If everything goes as planned, Little Tikes Co. soon will have a new owner, MGA Entertainment Inc.
Who is MGA Entertainment?
Most people, outside of the toy industry, have never heard of the company or its founder, Isaac Larian — not until you say the words “Bratz doll.” The sassily dressed dolls with the big, round eyes and cartoonish features have challenged Mattel Inc.'s Barbie. By hitting a bull's-eye with girls in the “tween”-aged category of 8 to 12, Isaac has made waves and won the respect of toy makers.
According to MGA's tag line, Bratz dolls have a “passion for fashion.”
The question now is: Will Larian have a passion for rotational molding? Larian clearly is a “toy-guy,” not a bean-counter. A good dose of entrepreneurial enthusiasm is just what Little Tikes and its 700 employees in Hudson, Ohio, need right now, after seven years of ownership by Newell Rubbermaid Inc., the publicly held giant that is cutting one-third of its 80 manufacturing factories and slashing 5,000 jobs.
Top executives made it clear they want to exit “resin-intensive” commodity products. (Can you say Little Tikes Cozy Coupe?)

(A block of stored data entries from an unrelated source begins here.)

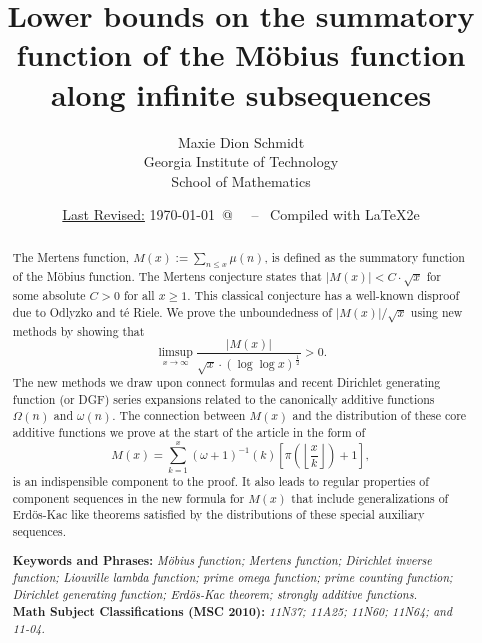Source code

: \documentclass[11pt,reqno,a4letter]{article}
\title{
       \LARGE{
       Lower bounds on the summatory function of the M\"obius function along infinite subsequences 
       } 
}
\author{{\Large Maxie Dion Schmidt} \\ 
        {\normalsize Georgia Institute of Technology} \\[0.025cm] 
        {\normalsize School of Mathematics} 
}
\date{\small\underline{Last Revised:} \today \ @\ \hhmmsstime{} \ -- \ Compiled with \LaTeX2e}
\numberwithin{figure}{section}
\numberwithin{table}{section}
\theoremstyle{plain}
\numberwithin{theorem}{section}
\theoremstyle{definition}
\begin{document}
 

\maketitle

\begin{abstract} 
The Mertens function, $M(x) := \sum_{n \leq x} \mu(n)$, is 
defined as the summatory function of the M\"obius function. 
The Mertens conjecture states that $|M(x)| < C \cdot \sqrt{x}$ for some absolute $C > 0$ for all 
$x \geq 1$. 
This classical conjecture has a well-known disproof due to 
Odlyzko and t\'{e} Riele. 
We prove the unboundedness of $|M(x)| / \sqrt{x}$ using new methods by showing that 
$$\limsup_{x \rightarrow \infty} \frac{|M(x)|}{\sqrt{x} \cdot (\log\log x)^{\frac{1}{2}}} > 0.$$ 
The new methods we draw upon connect formulas and recent 
Dirichlet generating function (or DGF) series expansions related to the canonically 
additive functions $\Omega(n)$ and $\omega(n)$. 
The connection between $M(x)$ and the distribution of these core additive functions 
we prove at the start of the article in the form of 
\[
M(x) = \sum_{k=1}^{x} (\omega + 1)^{-1}(k) \left[\pi\left(\left\lfloor \frac{x}{k} \right\rfloor\right) + 1\right],
\]
is an indispensible component to the proof. 
It also leads to regular properties of component sequences in the new formula for $M(x)$ that include 
generalizations of Erd\"os-Kac like theorems satisfied by the distributions of these special auxiliary 
sequences. 

\bigskip 
\noindent
\textbf{Keywords and Phrases:} {\it M\"obius function; Mertens function; 
                                    Dirichlet inverse function; Liouville lambda function; prime omega function; 
                                    prime counting function; Dirichlet generating function; 
                                    Erd\"os-Kac theorem; strongly additive functions. } \\ 
\textbf{Math Subject Classifications (MSC 2010):} {\it 11N37; 11A25; 11N60; 11N64; and 11-04. } 
\end{abstract} 
\end{document}
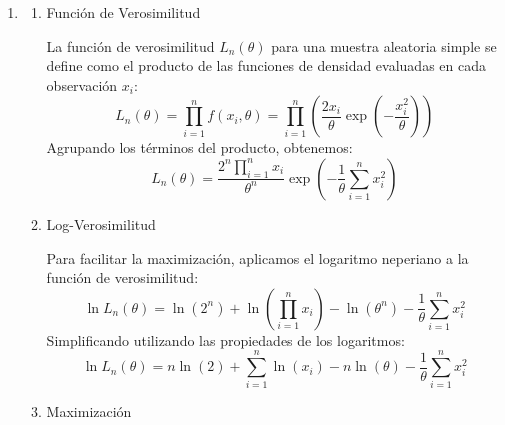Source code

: \begin{enumerate}[label=\color{red}\textbf{\arabic*)}]
\begin{enumerate}[label=\arabic*)]
		      \item Error cuadrático medio para el estimador de máxima verosimilitud de $\mu$

		            El error cuadrático medio (ECM) se descompone como $\mathrm{Var}(\hat{\theta})+[\mathrm{sesgo}(\hat{\theta})]^2$.

		            Como hemos demostrado antes que el sesgo es nulo, el ECM coincide con la varianza del estimador: \[
			            ECM(\hat{\mu})=\mathrm{Var}(\hat{\mu})=\mathrm{Var}(\bar{X})
		            \]
		            Calculamos la varianza de la media muestral: \[
			            \mathrm{Var}(\bar{X})=\mathrm{Var}\left( \dfrac{1}{n}\sum_{i=1}^{n} X_i \right) =\dfrac{1}{n^2}\sum_{i=1}^{n} \mathrm{Var}(X_i)
		            \]
		            Como la muestra es aleatoria simple (las variables son independientes) y $\mathrm{Var}(X_i)=\sigma^2$: \[
			            ECM(\hat{\mu})=\dfrac{1}{n^2}(n\sigma^2)=\dfrac{\sigma^2}{n}
		            \]
	      \end{enumerate}
	\item {}
	      \begin{enumerate}[label=\arabic*)]
		      \item Función de Verosimilitud

		            La función de verosimilitud $L_n(\theta)$ para una muestra aleatoria simple se define como el producto de las funciones de densidad evaluadas en cada observación $x_i$: \[
			            L_n(\theta)=\prod_{i=1}^{n} f(x_i,\theta)=\prod_{i=1}^{n} \left( \dfrac{2x_i}{\theta}\exp \left( -\dfrac{x_i^2}{\theta} \right)  \right)
		            \]
		            Agrupando los términos del producto, obtenemos: \[
			            L_n(\theta)=\dfrac{2^n \prod_{i=1}^{n} x_i }{\theta^n}\exp \left( -\dfrac{1}{\theta}\sum_{i=1}^{n} x_i^2 \right)
		            \]
		      \item Log-Verosimilitud

		            Para facilitar la maximización, aplicamos el logaritmo neperiano a la función de verosimilitud: \[
			            \ln L_n(\theta)=\ln(2^n)+\ln \left( \prod_{i=1}^{n} x_i  \right) -\ln(\theta^n)-\dfrac{1}{\theta} \sum_{i=1}^{n} x_i^2
		            \]
		            Simplificando utilizando las propiedades de los logaritmos: \[
			            \ln L_n(\theta)=n \ln(2)+\sum_{i=1}^{n} \ln(x_i)-n \ln(\theta)-\dfrac{1}{\theta} \sum_{i=1}^{n} x_i^2
		            \]
		      \item Maximización


\end{enumerate}
\end{enumerate}
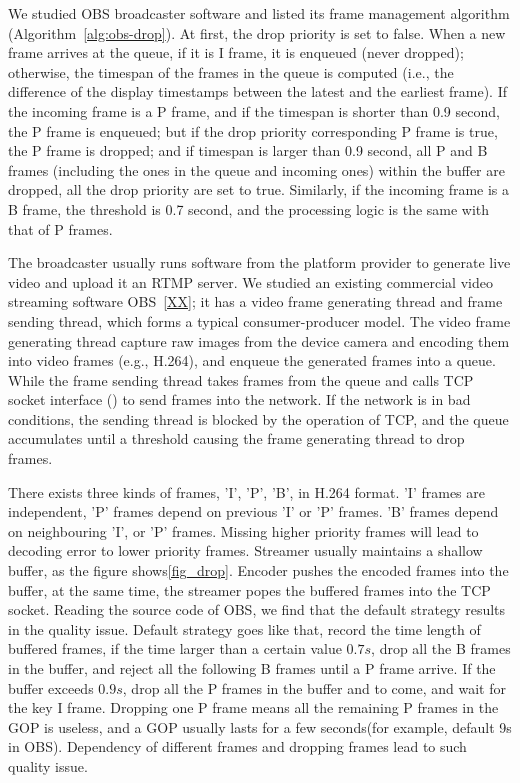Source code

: We studied OBS broadcaster software and listed its frame management algorithm (Algorithm~\ref{alg:obs-drop}). At first, the drop priority is set to false. When a new frame arrives at the queue, if it is I frame, it is enqueued (never dropped); otherwise, the timespan of the frames in the queue is computed (i.e., the difference of the display timestamps between the latest and the earliest frame). If the incoming frame is a P frame, and if the timespan is shorter than 0.9 second, the P frame is enqueued; but if the drop priority corresponding P frame is true, the P frame is dropped; and if timespan is larger than 0.9 second, all P and B frames (including the ones in the queue and incoming ones) within the buffer are dropped, all the drop priority are set to true. Similarly, if the incoming frame is a B frame, the threshold is 0.7 second, and the processing logic is the same with that of P frames.

\iffalse

The broadcaster usually runs software from the platform provider to generate live video and upload it an RTMP server. We studied an existing commercial video streaming software OBS~\ref{XX}; it has a video frame generating thread and frame sending thread, which forms a typical consumer-producer model. The video frame generating thread capture raw images from the device camera and encoding them into video frames (e.g., H.264), and enqueue the generated frames into a queue. While the frame sending thread takes frames from the queue and calls TCP socket interface (\mywrite) to send frames into the network. If the network is in bad conditions, the sending thread is blocked by the \mywrite operation of TCP, and the queue accumulates until a threshold causing the frame generating thread to drop frames.


There exists three kinds of frames, 'I', 'P', 'B', in H.264 format. 'I' frames are independent, 'P' frames depend on previous 'I' or 'P' frames. 'B' frames depend on neighbouring 'I', or 'P' frames. Missing higher priority frames will lead to decoding error to lower priority frames.
Streamer usually maintains a shallow buffer, as the figure shows\ref{fig_drop}. Encoder pushes the encoded frames into the buffer, at the same time, the streamer popes the buffered frames into the TCP socket. Reading the source code of OBS, we find that the default strategy results in the quality issue. Default strategy goes like that, record the time length of buffered frames, if the time larger than a certain value $0.7s$, drop all the B frames in the buffer, and reject all the following B frames until a P frame arrive. If the buffer exceeds $0.9s$, drop all the P frames in the buffer and to come, and wait for the key I frame. Dropping one P frame means all the remaining P frames in the GOP is useless, and a GOP usually lasts for a few seconds(for example, default 9s in OBS). Dependency of different frames and dropping frames lead to such quality issue.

Newell Rubbermaid leaders named their restructuring program Project Acceleration. It might as well be “Project Move Everything to China,” since that seems to be the plan. You need a score card to keep track of the plant closings, the tax abatement deals gone bad in recent years — many of them involving the plastics-heavy Rubbermaid Home Products.
But when it comes to Little Tikes, Newell Rubbermaid soon will be old news. The future lies with Larian. After the deal was announced Sept. 11, Larian issued a statement saying he was excited about buying Tikes. “We have not looked at the whole organization yet. For sure, the manufacturing and warehousing will stay in Ohio,” he said.
Bratz dolls are made in China, like nearly all toys these days. How will Larian handle one of the last toy factories left in the United States? Tikes uses the labor-intensive rotomolding process to make big parts with a lot of polyethylene, which saw prices shoot up as much as 50 percent after last year's hurricanes.
The rotomolding industry will be watching closely — especially Tom Murdough, who founded Little Tikes and created a new toy category. He sold Tikes to Rubbermaid Inc. in 1984, stayed on for five years, then quit after disagreements with Rubbermaid management. In 1991, he started Step2 Co. Today Step2 is located only about five miles from Tikes, its archrival.
The Step2-Little Tikes competition is intense. But Isaac Larian and Tom Murdough appear to share key traits — most importantly, a love of toys and a spirit of innovation.
What remains to be seen is whether Larian also shares a commitment — long term — to making rotomolded toys in the United States. Given high resin prices, retailers squeezing the toy makers, and competition from video games, profit margins are under severe pressure for makers of the large, hollow toys.
We'll see if Larian has the stomach for it. Newell Rubbermaid did not. But his zeal for toys, in a rough-and-tumble industry full of huge competitors, could be the best news for Little Tikes and its employees.